Collected data entries:
Start of Block
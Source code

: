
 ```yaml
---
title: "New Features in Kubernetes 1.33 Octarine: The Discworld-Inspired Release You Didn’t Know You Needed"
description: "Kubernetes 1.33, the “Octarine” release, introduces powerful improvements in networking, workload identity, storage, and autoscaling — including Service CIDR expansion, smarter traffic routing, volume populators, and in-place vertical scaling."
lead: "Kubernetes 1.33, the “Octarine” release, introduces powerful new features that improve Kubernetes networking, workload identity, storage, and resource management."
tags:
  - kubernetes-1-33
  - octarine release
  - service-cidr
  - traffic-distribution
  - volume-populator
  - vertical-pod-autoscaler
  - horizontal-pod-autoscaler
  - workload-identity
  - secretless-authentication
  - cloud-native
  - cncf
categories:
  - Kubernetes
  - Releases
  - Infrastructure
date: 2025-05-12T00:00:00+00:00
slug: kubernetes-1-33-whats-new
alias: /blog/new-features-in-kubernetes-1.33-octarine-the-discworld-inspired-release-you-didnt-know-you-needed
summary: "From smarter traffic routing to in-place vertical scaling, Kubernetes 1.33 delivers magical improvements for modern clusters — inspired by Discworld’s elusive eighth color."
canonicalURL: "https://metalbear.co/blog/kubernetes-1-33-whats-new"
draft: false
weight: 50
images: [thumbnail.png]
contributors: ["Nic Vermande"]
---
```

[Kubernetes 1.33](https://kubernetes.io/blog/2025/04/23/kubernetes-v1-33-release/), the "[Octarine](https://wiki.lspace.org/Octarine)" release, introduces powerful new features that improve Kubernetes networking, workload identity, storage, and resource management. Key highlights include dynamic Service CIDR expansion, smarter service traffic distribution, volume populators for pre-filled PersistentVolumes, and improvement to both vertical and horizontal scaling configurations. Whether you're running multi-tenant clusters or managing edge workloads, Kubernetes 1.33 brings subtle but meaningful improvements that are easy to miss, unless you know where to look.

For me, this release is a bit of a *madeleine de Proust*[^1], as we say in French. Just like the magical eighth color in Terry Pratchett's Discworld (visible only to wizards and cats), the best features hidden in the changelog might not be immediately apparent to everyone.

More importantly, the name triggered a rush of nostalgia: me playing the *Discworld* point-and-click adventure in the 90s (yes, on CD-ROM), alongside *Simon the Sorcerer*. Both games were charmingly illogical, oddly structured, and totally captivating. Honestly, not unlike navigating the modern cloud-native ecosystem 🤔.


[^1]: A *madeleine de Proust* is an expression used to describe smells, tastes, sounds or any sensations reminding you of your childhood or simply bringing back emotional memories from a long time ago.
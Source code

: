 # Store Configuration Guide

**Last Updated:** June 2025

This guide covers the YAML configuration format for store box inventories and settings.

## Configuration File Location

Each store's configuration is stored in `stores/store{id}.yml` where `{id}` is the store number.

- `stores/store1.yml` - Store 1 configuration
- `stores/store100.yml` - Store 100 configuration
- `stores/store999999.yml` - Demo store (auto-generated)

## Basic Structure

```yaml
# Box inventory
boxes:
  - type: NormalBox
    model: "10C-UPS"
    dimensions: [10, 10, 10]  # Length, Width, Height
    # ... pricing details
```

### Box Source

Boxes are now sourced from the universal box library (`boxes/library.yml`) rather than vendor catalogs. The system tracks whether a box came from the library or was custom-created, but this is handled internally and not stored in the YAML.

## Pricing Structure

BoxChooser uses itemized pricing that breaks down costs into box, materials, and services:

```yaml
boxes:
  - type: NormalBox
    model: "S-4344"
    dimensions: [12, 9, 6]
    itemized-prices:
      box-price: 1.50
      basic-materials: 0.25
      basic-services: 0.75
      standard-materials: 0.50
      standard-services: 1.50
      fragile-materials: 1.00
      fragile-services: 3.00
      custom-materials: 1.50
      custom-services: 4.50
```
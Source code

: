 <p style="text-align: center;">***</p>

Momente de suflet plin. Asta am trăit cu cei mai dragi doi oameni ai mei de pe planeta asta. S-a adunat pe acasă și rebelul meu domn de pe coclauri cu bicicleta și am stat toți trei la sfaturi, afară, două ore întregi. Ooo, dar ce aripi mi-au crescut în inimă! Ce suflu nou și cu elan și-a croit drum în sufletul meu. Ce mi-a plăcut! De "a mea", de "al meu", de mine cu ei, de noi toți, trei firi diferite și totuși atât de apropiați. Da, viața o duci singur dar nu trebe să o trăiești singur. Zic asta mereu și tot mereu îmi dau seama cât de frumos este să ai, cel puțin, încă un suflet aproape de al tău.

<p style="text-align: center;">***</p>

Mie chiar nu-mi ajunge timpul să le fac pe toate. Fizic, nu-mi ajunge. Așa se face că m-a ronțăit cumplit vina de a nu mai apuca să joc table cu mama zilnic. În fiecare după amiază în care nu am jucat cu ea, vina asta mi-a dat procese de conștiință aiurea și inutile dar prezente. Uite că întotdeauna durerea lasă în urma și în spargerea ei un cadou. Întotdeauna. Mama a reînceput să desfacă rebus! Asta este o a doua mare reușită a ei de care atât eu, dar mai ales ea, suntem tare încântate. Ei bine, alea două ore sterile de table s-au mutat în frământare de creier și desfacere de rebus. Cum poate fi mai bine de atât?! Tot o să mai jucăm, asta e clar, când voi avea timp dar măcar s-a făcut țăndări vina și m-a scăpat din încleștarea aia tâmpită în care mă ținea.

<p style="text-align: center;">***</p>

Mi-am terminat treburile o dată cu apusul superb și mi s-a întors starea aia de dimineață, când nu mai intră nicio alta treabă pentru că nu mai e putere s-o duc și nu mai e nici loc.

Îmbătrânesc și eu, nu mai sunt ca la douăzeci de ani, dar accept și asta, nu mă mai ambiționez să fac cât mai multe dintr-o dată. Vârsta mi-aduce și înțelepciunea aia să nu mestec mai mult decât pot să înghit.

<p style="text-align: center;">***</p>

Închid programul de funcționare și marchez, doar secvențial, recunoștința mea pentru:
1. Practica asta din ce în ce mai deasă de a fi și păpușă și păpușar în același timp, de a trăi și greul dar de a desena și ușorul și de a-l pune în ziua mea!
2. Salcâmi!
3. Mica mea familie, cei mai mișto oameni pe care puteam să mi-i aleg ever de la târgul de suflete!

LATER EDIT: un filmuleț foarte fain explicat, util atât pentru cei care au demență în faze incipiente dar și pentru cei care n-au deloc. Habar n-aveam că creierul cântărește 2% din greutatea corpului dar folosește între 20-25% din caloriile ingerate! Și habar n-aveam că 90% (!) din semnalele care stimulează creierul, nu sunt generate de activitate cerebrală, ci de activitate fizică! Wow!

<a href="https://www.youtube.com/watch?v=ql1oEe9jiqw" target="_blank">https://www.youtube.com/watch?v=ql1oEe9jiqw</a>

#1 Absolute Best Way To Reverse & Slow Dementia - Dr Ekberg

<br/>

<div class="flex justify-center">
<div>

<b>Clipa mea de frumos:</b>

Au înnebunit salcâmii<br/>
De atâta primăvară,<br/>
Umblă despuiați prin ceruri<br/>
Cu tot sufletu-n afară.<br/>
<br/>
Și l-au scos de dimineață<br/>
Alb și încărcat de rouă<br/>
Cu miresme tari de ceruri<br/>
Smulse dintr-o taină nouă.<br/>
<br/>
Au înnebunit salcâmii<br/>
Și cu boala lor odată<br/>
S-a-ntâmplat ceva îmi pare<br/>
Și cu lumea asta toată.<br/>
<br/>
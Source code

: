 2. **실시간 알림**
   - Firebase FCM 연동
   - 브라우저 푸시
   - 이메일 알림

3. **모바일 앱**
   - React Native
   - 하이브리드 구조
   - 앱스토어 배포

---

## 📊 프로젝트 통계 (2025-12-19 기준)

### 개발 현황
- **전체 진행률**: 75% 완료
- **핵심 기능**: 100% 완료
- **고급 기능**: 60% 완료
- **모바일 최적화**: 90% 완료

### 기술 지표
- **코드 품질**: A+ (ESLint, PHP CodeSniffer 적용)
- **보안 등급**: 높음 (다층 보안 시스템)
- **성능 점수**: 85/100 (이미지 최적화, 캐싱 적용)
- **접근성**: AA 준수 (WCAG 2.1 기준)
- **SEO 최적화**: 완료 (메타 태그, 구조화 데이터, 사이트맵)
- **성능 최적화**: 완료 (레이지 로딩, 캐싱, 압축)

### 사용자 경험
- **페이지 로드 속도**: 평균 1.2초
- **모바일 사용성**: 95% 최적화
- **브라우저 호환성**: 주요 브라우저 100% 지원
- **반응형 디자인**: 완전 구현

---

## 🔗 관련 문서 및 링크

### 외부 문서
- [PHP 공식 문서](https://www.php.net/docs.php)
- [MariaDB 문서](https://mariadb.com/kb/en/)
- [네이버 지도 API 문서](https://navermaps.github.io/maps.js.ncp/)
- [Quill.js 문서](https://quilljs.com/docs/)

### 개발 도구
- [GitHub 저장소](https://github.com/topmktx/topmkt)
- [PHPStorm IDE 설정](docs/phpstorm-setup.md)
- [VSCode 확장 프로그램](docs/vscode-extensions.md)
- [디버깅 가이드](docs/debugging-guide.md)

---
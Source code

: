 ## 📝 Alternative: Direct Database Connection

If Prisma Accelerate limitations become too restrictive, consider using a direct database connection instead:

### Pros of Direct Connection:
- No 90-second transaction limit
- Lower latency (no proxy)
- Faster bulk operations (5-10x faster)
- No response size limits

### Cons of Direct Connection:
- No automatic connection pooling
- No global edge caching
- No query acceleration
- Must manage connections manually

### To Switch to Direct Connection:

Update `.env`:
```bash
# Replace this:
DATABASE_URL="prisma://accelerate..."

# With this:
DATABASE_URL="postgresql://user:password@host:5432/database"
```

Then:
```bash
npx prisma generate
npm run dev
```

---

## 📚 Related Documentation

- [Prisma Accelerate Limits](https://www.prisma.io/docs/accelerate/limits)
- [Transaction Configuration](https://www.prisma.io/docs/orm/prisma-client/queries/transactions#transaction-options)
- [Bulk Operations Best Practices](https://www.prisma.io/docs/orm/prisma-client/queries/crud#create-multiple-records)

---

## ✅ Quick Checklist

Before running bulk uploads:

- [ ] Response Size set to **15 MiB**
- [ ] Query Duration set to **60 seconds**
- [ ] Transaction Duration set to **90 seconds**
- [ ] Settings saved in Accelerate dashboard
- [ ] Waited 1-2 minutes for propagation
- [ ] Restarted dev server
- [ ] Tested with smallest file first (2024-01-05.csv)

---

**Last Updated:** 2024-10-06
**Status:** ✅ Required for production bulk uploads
End of Block
■ What to produce ■
Scan the data above. Return every line with "modern" in it.

■ Completed exercise ■
summary: "From smarter traffic routing to in-place vertical scaling, Kubernetes 1.33 delivers magical improvements for modern clusters — inspired by Discworld’s elusive eighth color."
More importantly, the name triggered a rush of nostalgia: me playing the *Discworld* point-and-click adventure in the 90s (yes, on CD-ROM), alongside *Simon the Sorcerer*. Both games were charmingly illogical, oddly structured, and totally captivating. Honestly, not unlike navigating the modern cloud-native ecosystem 🤔.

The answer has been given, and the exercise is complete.